• _ASSIGNMENT_:
Determine how many lines in the data below contain "küçükleme" and write only that number.

Start of DATA FOR THIS EXERCISE

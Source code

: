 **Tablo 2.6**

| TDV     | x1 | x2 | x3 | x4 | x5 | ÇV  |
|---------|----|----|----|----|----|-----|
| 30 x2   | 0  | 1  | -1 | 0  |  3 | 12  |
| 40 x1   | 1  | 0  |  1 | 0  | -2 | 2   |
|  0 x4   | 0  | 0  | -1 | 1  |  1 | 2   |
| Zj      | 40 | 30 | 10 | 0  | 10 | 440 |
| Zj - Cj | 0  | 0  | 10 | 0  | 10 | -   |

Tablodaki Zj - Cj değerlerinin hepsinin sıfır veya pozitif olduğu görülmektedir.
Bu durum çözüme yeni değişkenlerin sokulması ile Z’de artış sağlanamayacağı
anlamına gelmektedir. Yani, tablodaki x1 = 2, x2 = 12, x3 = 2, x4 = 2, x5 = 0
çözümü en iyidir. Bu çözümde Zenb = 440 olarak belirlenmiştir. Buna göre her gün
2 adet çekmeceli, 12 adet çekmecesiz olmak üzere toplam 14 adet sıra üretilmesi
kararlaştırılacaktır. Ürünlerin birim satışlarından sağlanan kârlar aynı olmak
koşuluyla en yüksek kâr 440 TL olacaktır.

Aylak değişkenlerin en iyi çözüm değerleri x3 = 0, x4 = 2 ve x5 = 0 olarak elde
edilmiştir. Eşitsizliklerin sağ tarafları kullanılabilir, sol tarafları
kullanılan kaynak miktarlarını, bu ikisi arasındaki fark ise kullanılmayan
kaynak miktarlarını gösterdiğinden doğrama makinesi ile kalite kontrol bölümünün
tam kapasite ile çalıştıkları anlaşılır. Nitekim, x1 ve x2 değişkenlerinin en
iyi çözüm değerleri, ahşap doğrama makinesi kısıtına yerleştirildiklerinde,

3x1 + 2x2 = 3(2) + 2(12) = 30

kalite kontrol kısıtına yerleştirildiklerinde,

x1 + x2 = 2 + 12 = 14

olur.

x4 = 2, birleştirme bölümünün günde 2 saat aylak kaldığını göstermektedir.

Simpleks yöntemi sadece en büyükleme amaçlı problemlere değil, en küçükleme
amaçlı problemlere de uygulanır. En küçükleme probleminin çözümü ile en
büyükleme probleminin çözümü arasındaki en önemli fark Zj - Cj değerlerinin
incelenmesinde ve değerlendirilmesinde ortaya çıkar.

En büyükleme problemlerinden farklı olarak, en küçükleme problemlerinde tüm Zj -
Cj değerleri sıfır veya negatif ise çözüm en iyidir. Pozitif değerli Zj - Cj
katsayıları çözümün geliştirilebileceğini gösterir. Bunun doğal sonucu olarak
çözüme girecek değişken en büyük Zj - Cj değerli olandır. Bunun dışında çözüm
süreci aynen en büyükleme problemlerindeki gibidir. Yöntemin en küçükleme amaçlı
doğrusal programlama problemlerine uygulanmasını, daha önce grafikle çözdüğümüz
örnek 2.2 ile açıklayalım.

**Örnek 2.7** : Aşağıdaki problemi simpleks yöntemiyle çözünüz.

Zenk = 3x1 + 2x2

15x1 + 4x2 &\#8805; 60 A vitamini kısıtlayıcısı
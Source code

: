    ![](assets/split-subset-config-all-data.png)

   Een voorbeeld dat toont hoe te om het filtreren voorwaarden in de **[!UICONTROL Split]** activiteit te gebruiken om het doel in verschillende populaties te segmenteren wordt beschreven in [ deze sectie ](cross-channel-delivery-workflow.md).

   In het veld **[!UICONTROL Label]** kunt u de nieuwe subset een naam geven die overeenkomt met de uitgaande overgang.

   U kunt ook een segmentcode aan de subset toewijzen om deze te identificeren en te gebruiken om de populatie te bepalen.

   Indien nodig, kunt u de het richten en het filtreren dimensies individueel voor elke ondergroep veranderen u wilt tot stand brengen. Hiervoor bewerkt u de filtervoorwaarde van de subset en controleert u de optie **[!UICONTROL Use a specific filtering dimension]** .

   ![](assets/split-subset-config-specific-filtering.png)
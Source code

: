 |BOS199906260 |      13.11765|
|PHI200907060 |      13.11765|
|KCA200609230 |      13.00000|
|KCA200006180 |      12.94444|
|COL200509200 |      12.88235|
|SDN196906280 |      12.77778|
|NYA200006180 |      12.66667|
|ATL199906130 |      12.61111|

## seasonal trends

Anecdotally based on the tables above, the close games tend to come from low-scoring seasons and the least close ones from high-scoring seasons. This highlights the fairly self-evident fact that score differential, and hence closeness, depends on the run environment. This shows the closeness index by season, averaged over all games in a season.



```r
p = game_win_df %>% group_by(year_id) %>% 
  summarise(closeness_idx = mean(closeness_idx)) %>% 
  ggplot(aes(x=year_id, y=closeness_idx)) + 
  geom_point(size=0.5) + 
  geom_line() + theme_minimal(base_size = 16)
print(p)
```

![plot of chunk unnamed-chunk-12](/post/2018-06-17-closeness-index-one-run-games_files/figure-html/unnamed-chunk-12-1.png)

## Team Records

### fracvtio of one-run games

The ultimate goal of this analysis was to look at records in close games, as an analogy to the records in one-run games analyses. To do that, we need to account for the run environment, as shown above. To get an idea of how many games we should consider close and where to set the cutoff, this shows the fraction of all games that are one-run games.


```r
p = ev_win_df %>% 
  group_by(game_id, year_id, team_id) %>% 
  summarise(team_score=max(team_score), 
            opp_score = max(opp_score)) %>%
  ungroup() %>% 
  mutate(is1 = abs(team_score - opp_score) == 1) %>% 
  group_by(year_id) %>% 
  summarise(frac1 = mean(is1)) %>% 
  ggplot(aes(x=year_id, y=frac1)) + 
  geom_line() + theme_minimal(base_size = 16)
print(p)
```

End of DATA FOR THIS EXERCISE

• _REPLY_:
4